Imaginaires de la ponctuation. Ordre et inquiétude du discours

Publié le par Matthieu Vernet (Source : Bikialo S., Rault J.)

Imaginaires de la ponctuation. Ordre et inquiétude du discours

Longtemps négligée (voire exclue) de la linguistique, au même titre que ce qui relevait de l'écriture (Anis), la ponctuation est désormais au cœur de nombreux travaux  ; les débats persistent sur l'élargissement à donner au mot même de « ponctuation » (au niveau des signes ou des marques, au niveau des champs concernés), sur le statut (sémiotique, sémantique ou « translinguistique » pour reprendre la tripartition de Benveniste), sur sa ou ses fonctions (prosodiques, graphiques, logique, syntaxique, sémantique, pragmatique...).
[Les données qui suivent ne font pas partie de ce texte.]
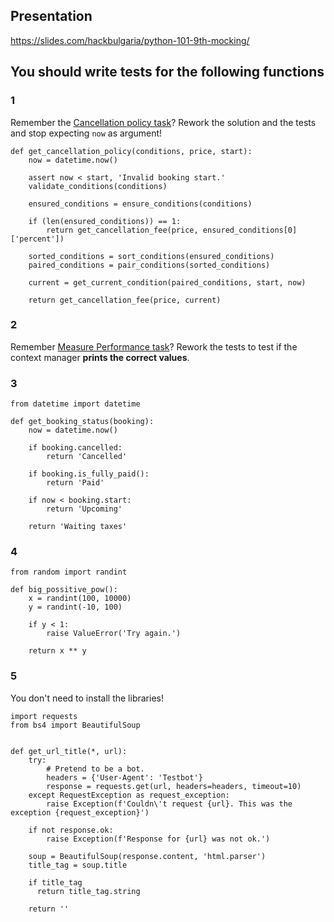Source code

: ## Presentation

https://slides.com/hackbulgaria/python-101-9th-mocking/

## You should write tests for the following functions

### 1

Remember the [Cancellation policy task](https://github.com/HackBulgaria/Programming-101-Python-2020-Spring/tree/master/week02/02.CancellationPolicy)? Rework the solution and the tests and stop expecting `now` as argument!

```
def get_cancellation_policy(conditions, price, start):
    now = datetime.now()

    assert now < start, 'Invalid booking start.'
    validate_conditions(conditions)

    ensured_conditions = ensure_conditions(conditions)

    if (len(ensured_conditions)) == 1:
        return get_cancellation_fee(price, ensured_conditions[0]['percent'])

    sorted_conditions = sort_conditions(ensured_conditions)
    paired_conditions = pair_conditions(sorted_conditions)

    current = get_current_condition(paired_conditions, start, now)

    return get_cancellation_fee(price, current)
```

### 2

Remember [Measure Performance task](https://github.com/HackBulgaria/Programming-101-Python-2020-Spring/tree/master/week07/01.ContextManagers#measure-performance)? Rework the tests to test if the context manager **prints the correct values**.

### 3

```
from datetime import datetime

def get_booking_status(booking):
    now = datetime.now()

    if booking.cancelled:
        return 'Cancelled'

    if booking.is_fully_paid():
        return 'Paid'

    if now < booking.start:
        return 'Upcoming'

    return 'Waiting taxes'
```

### 4

```
from random import randint

def big_possitive_pow():
    x = randint(100, 10000)
    y = randint(-10, 100)

    if y < 1:
        raise ValueError('Try again.')

    return x ** y
```

### 5

You don't need to install the libraries!

```
import requests
from bs4 import BeautifulSoup


def get_url_title(*, url):
    try:
        # Pretend to be a bot.
        headers = {'User-Agent': 'Testbot'}
        response = requests.get(url, headers=headers, timeout=10)
    except RequestException as request_exception:
        raise Exception(f'Couldn\'t request {url}. This was the exception {request_exception}')

    if not response.ok:
        raise Exception(f'Response for {url} was not ok.')

    soup = BeautifulSoup(response.content, 'html.parser')
    title_tag = soup.title

    if title_tag
      return title_tag.string

    return ''
```
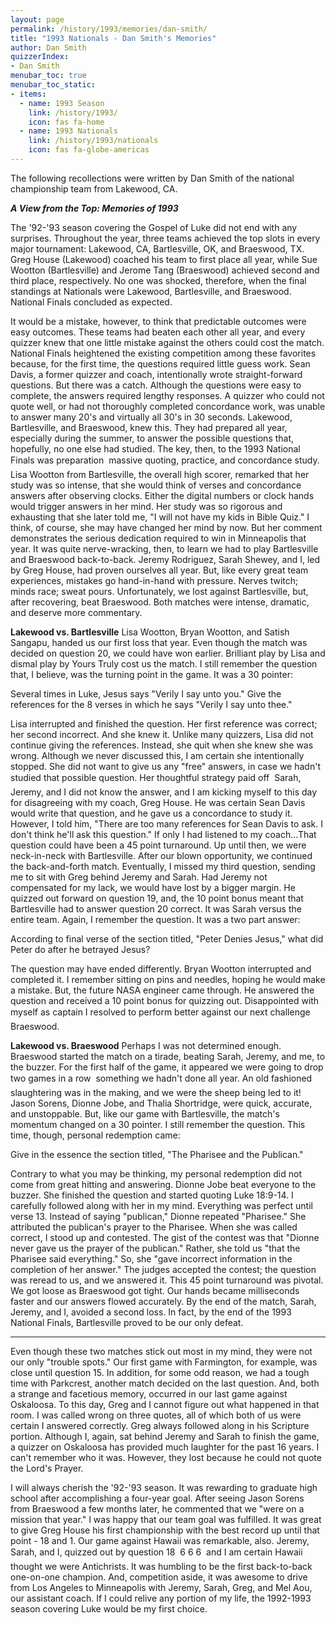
 ```yaml
---
layout: page
permalink: /history/1993/memories/dan-smith/
title: "1993 Nationals - Dan Smith's Memories"
author: Dan Smith
quizzerIndex:
- Dan Smith
menubar_toc: true
menubar_toc_static:
- items:
  - name: 1993 Season
    link: /history/1993/
    icon: fas fa-home
  - name: 1993 Nationals
    link: /history/1993/nationals
    icon: fas fa-globe-americas
---
```


The following recollections were written by Dan Smith of the national championship team from Lakewood, CA.

***A View from the Top: Memories of 1993***

The '92-'93 season covering the Gospel of Luke did not end with any surprises. Throughout the year, three teams achieved the top slots in every major tournament: Lakewood, CA, Bartlesville, OK, and Braeswood, TX. Greg House (Lakewood) coached his team to first place all year, while Sue Wootton (Bartlesville) and Jerome Tang (Braeswood) achieved second and third place, respectively. No one was shocked, therefore, when the final standings at Nationals were Lakewood, Bartlesville, and Braeswood. National Finals concluded as expected.

It would be a mistake, however, to think that predictable outcomes were easy outcomes. These teams had beaten each other all year, and every quizzer knew that one little mistake against the others could cost the match. National Finals heightened the existing competition among these favorites because, for the first time, the questions required little guess work. Sean Davis, a former quizzer and coach, intentionally wrote straight-forward questions. But there was a catch. Although the questions were easy to complete, the answers required lengthy responses. A quizzer who could not quote well, or had not thoroughly completed concordance work, was unable to answer many 20's and virtually all 30's in 30 seconds. Lakewood, Bartlesville, and Braeswood, knew this. They had prepared all year, especially during the summer, to answer the possible questions that, hopefully, no one else had studied. The key, then, to the 1993 National Finals was preparation  massive quoting, practice, and concordance study. Lisa Wootton from Bartlesville, the overall high scorer, remarked that her study was so intense, that she would think of verses and concordance answers after observing clocks. Either the digital numbers or clock hands would trigger answers in her mind. Her study was so rigorous and exhausting that she later told me, "I will not have my kids in Bible Quiz." I think, of course, she may have changed her mind by now. But her comment demonstrates the serious dedication required to win in Minneapolis that year. It was quite nerve-wracking, then, to learn we had to play Bartlesville and Braeswood back-to-back. Jeremy Rodriguez, Sarah Shewey, and I, led by Greg House, had proven ourselves all year. But, like every great team experiences, mistakes go hand-in-hand with pressure. Nerves twitch; minds race; sweat pours. Unfortunately, we lost against Bartlesville, but, after recovering, beat Braeswood. Both matches were intense, dramatic, and deserve more commentary.

**Lakewood vs. Bartlesville**
Lisa Wootton, Bryan Wootton, and Satish Sangapu, handed us our first loss that year. Even though the match was decided on question 20, we could have won earlier. Brilliant play by Lisa and dismal play by Yours Truly cost us the match. I still remember the question that, I believe, was the turning point in the game. It was a 30 pointer:

Several times in Luke, Jesus says "Verily I say unto you." Give the references for the 8 verses in which he says "Verily I say unto thee."

Lisa interrupted and finished the question. Her first reference was correct; her second incorrect. And she knew it. Unlike many quizzers, Lisa did not continue giving the references. Instead, she quit when she knew she was wrong. Although we never discussed this, I am certain she intentionally stopped. She did not want to give us any "free" answers, in case we hadn't studied that possible question. Her thoughtful strategy paid off  Sarah, Jeremy, and I did not know the answer, and I am kicking myself to this day for disagreeing with my coach, Greg House. He was certain Sean Davis would write that question, and he gave us a concordance to study it. However, I told him, "There are too many references for Sean Davis to ask. I don't think he'll ask this question." If only I had listened to my coach...That question could have been a 45 point turnaround. Up until then, we were neck-in-neck with Bartlesville. After our blown opportunity, we continued the back-and-forth match. Eventually, I missed my third question, sending me to sit with Greg behind Jeremy and Sarah. Had Jeremy not compensated for my lack, we would have lost by a bigger margin. He quizzed out forward on question 19, and, the 10 point bonus meant that Bartlesville had to answer question 20 correct. It was Sarah versus the entire team. Again, I remember the question. It was a two part answer:

According to final verse of the section titled, "Peter Denies Jesus," what did Peter do after he betrayed Jesus?

The question may have ended differently. Bryan Wootton interrupted and completed it. I remember sitting on pins and needles, hoping he would make a mistake. But, the future NASA engineer came through. He answered the question and received a 10 point bonus for quizzing out. Disappointed with myself as captain I resolved to perform better against our next challenge  Braeswood.

**Lakewood vs. Braeswood**
Perhaps I was not determined enough. Braeswood started the match on a tirade, beating Sarah, Jeremy, and me, to the buzzer. For the first half of the game, it appeared we were going to drop two games in a row  something we hadn't done all year. An old fashioned slaughtering was in the making, and we were the sheep being led to it! Jason Sorens, Dionne Jobe, and Thalia Shortridge, were quick, accurate, and unstoppable. But, like our game with Bartlesville, the match's momentum changed on a 30 pointer. I still remember the question. This time, though, personal redemption came:

Give in the essence the section titled, "The Pharisee and the Publican."

Contrary to what you may be thinking, my personal redemption did not come from great hitting and answering. Dionne Jobe beat everyone to the buzzer. She finished the question and started quoting Luke 18:9-14. I carefully followed along with her in my mind. Everything was perfect until verse 13. Instead of saying "publican," Dionne repeated "Pharisee." She attributed the publican's prayer to the Pharisee. When she was called correct, I stood up and contested. The gist of the contest was that "Dionne never gave us the prayer of the publican." Rather, she told us "that the Pharisee said everything." So, she "gave incorrect information in the completion of her answer." The judges accepted the contest; the question was reread to us, and we answered it. This 45 point turnaround was pivotal. We got loose as Braeswood got tight. Our hands became milliseconds faster and our answers flowed accurately. By the end of the match, Sarah, Jeremy, and I, avoided a second loss. In fact, by the end of the 1993 National Finals, Bartlesville proved to be our only defeat.

------------------------------------

Even though these two matches stick out most in my mind, they were not our only "trouble spots." Our first game with Farmington, for example, was close until question 15. In addition, for some odd reason, we had a tough time with Parkcrest, another match decided on the last question. And, both a strange and facetious memory, occurred in our last game against Oskaloosa. To this day, Greg and I cannot figure out what happened in that room. I was called wrong on three quotes, all of which both of us were certain I answered correctly. Greg always followed along in his Scripture portion. Although I, again, sat behind Jeremy and Sarah to finish the game, a quizzer on Oskaloosa has provided much laughter for the past 16 years. I can't remember who it was. However, they lost because he could not quote the Lord's Prayer.

I will always cherish the '92-'93 season. It was rewarding to graduate high school after accomplishing a four-year goal. After seeing Jason Sorens from Braeswood a few months later, he commented that we "were on a mission that year." I was happy that our team goal was fulfilled. It was great to give Greg House his first championship with the best record up until that point - 18 and 1. Our game against Hawaii was remarkable, also. Jeremy, Sarah, and I, quizzed out by question 18  6 6 6  and I am certain Hawaii thought we were Antichrists. It was humbling to be the first back-to-back one-on-one champion. And, competition aside, it was awesome to drive from Los Angeles to Minneapolis with Jeremy, Sarah, Greg, and Mel Aou, our assistant coach. If I could relive any portion of my life, the 1992-1993 season covering Luke would be my first choice.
Nous formulons ici l'hypothèse suivante : si la ponctuation est à la fois omniprésente et sujette à caution ou à débat dans les sciences du langage, c'est sans doute en raison du très riche imaginaire qu'elle met en œuvre. On a pu remarquer (Paveau, Rosier : 2008) que la langue française présente cette particularité de générer des nombreux discours spécialisés ou quotidiens, chacun ayant son mot à dire, ses jeux à faire, ses prescriptions à formuler. La ponctuation est le terrain de ces discours épilinguistiques spontanés ou non, spécialisés ou non, au sens où C. Canut définit ce terme de manière élargie :
J'ai repris […] le terme épilinguistique pour montrer que l'activité épilinguistique dégagée par Culioli peut entraîner toutefois des discours autonomes sur les formes langagières par tous les locuteurs (y compris les linguistes), nous autorisant à concevoir les discours épilinguistiques comme une catégorie recouvrant aussi les discours métalinguistiques, quelle que soit leur objectivation scientifique. Ils caractérisent donc tout type de discours autonome sur les langues ou les pratiques. Ces discours ne peuvent, en eux-mêmes, nous dire tout du langage puisque, fondamentalement, c'est dans cette part qui échappe au chercheur que se loge la relation singulière du sujet au langage faite d'abord de sentiments, d'impressions et d'imaginaires. (2007 : 50-51)

C'est à cet « imaginaire linguistique », à ce « sentiment » de la ponctuation que nous souhaitons nous attacher. Dans la mesure où tout discours  n'est jamais pris « dans un fonctionnement autarcique » mais reste « adossé à la langue, aux discours préexistants et contemporains, au(x) genre(s) dont il relève, traversé par ces réalités diverses » (Rannoux), c'est-à-dire qu'il demeure fondamentalement déterminé par un ensemble de contraintes linguistiques et discursives, nous souhaitons rassembler une somme de contributions permettant de faire émerger, selon cette perspective, une représentation en forme d'imaginaire de la ponctuation et des signes qui la composent.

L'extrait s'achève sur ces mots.